In an earlier study, we demonstrated that
PAN-811 (3-aminopyridine-2-carboxaldehyde thiosemicarbazone), a novel
neuroprotectant, provides protection against
glutamate,
staurosporine,
veratridine, or
hypoxia/
hypoglycemia toxicities in primary cortical neuronal cultures by upregulating Bcl-2 expression [R.-W. Chen, C. Yao, X.C. Lu, Z.-G. Jiang, R. Whipple, Z. Liao, H.A. Ghanbari, B. Almassian, F.C. Tortella, J.R. Dave.

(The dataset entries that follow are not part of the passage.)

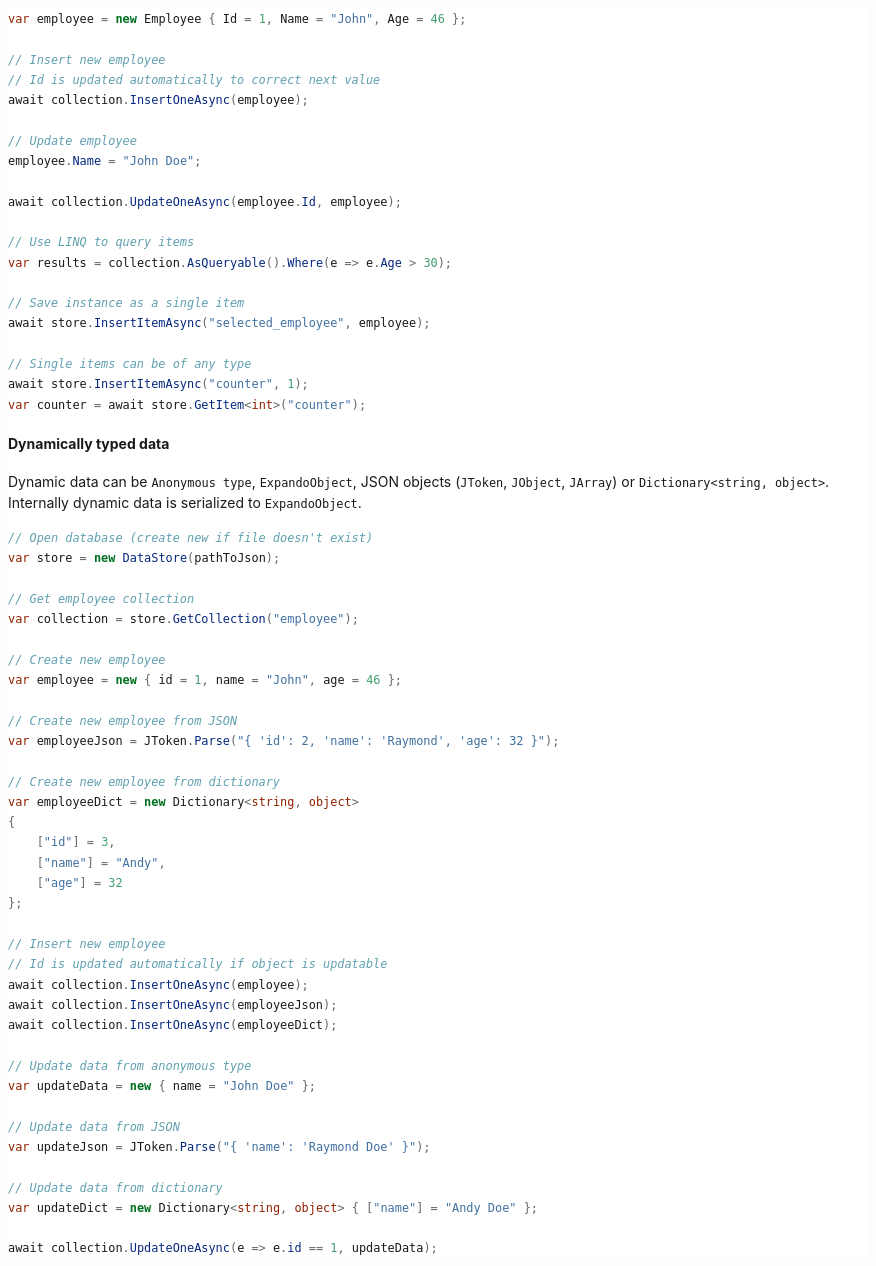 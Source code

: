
 ```csharp
var employee = new Employee { Id = 1, Name = "John", Age = 46 };

// Insert new employee
// Id is updated automatically to correct next value
await collection.InsertOneAsync(employee);

// Update employee
employee.Name = "John Doe";

await collection.UpdateOneAsync(employee.Id, employee);

// Use LINQ to query items
var results = collection.AsQueryable().Where(e => e.Age > 30);

// Save instance as a single item
await store.InsertItemAsync("selected_employee", employee);

// Single items can be of any type
await store.InsertItemAsync("counter", 1);
var counter = await store.GetItem<int>("counter");
```

#### Dynamically typed data

Dynamic data can be `Anonymous type`, `ExpandoObject`, JSON objects (`JToken`, `JObject`, `JArray`) or `Dictionary<string, object>`. Internally dynamic data is serialized to `ExpandoObject`.

```csharp
// Open database (create new if file doesn't exist)
var store = new DataStore(pathToJson);

// Get employee collection
var collection = store.GetCollection("employee");

// Create new employee
var employee = new { id = 1, name = "John", age = 46 };

// Create new employee from JSON
var employeeJson = JToken.Parse("{ 'id': 2, 'name': 'Raymond', 'age': 32 }");

// Create new employee from dictionary
var employeeDict = new Dictionary<string, object>
{
    ["id"] = 3,
    ["name"] = "Andy",
    ["age"] = 32
};

// Insert new employee
// Id is updated automatically if object is updatable
await collection.InsertOneAsync(employee);
await collection.InsertOneAsync(employeeJson);
await collection.InsertOneAsync(employeeDict);

// Update data from anonymous type
var updateData = new { name = "John Doe" };

// Update data from JSON
var updateJson = JToken.Parse("{ 'name': 'Raymond Doe' }");

// Update data from dictionary
var updateDict = new Dictionary<string, object> { ["name"] = "Andy Doe" };

await collection.UpdateOneAsync(e => e.id == 1, updateData);
```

PAN-811 (3-aminopyridine-2-carboxaldehyde thiosemicarbazone), a novel
neuroprotectant, elicits its function in primary neuronal cultures by upregulating Bcl-2 expression. Neuroscience 135 (2005) 191-201]. Both JNK (
c-Jun N-terminal kinase) and p38 MAP (
mitogen-activated protein) kinase activation have a direct inhibitory action on Bcl-2 by phosphorylation. In the present study, we continued to explore the mechanism of
PAN-811 neuroprotection. Our results indicate that treatment of cultured cortical neurons with
glutamate (100 microM) induces phosphorylation of both JNK and
p38 MAPK. Specifically, pretreatment of neurons with 10 microM
PAN-811 (an optimal neuroprotective concentration) for 1h, 4h, or 24h significantly suppresses
glutamate-mediated activation of both JNK and
p38 MAPK. Furthermore, the
p38 MAPK-specific inhibitor
SB203580 and the JNK-specific inhibitor
SP600125 prevented
glutamate-induced neuronal death in these primary cultures. Our results demonstrate that
glutamate-induced phosphorylation of JNK and
p38 MAPK is suppressed by
PAN-811, which might contribute to Bcl-2 upregulation and
PAN-811 neuroprotection.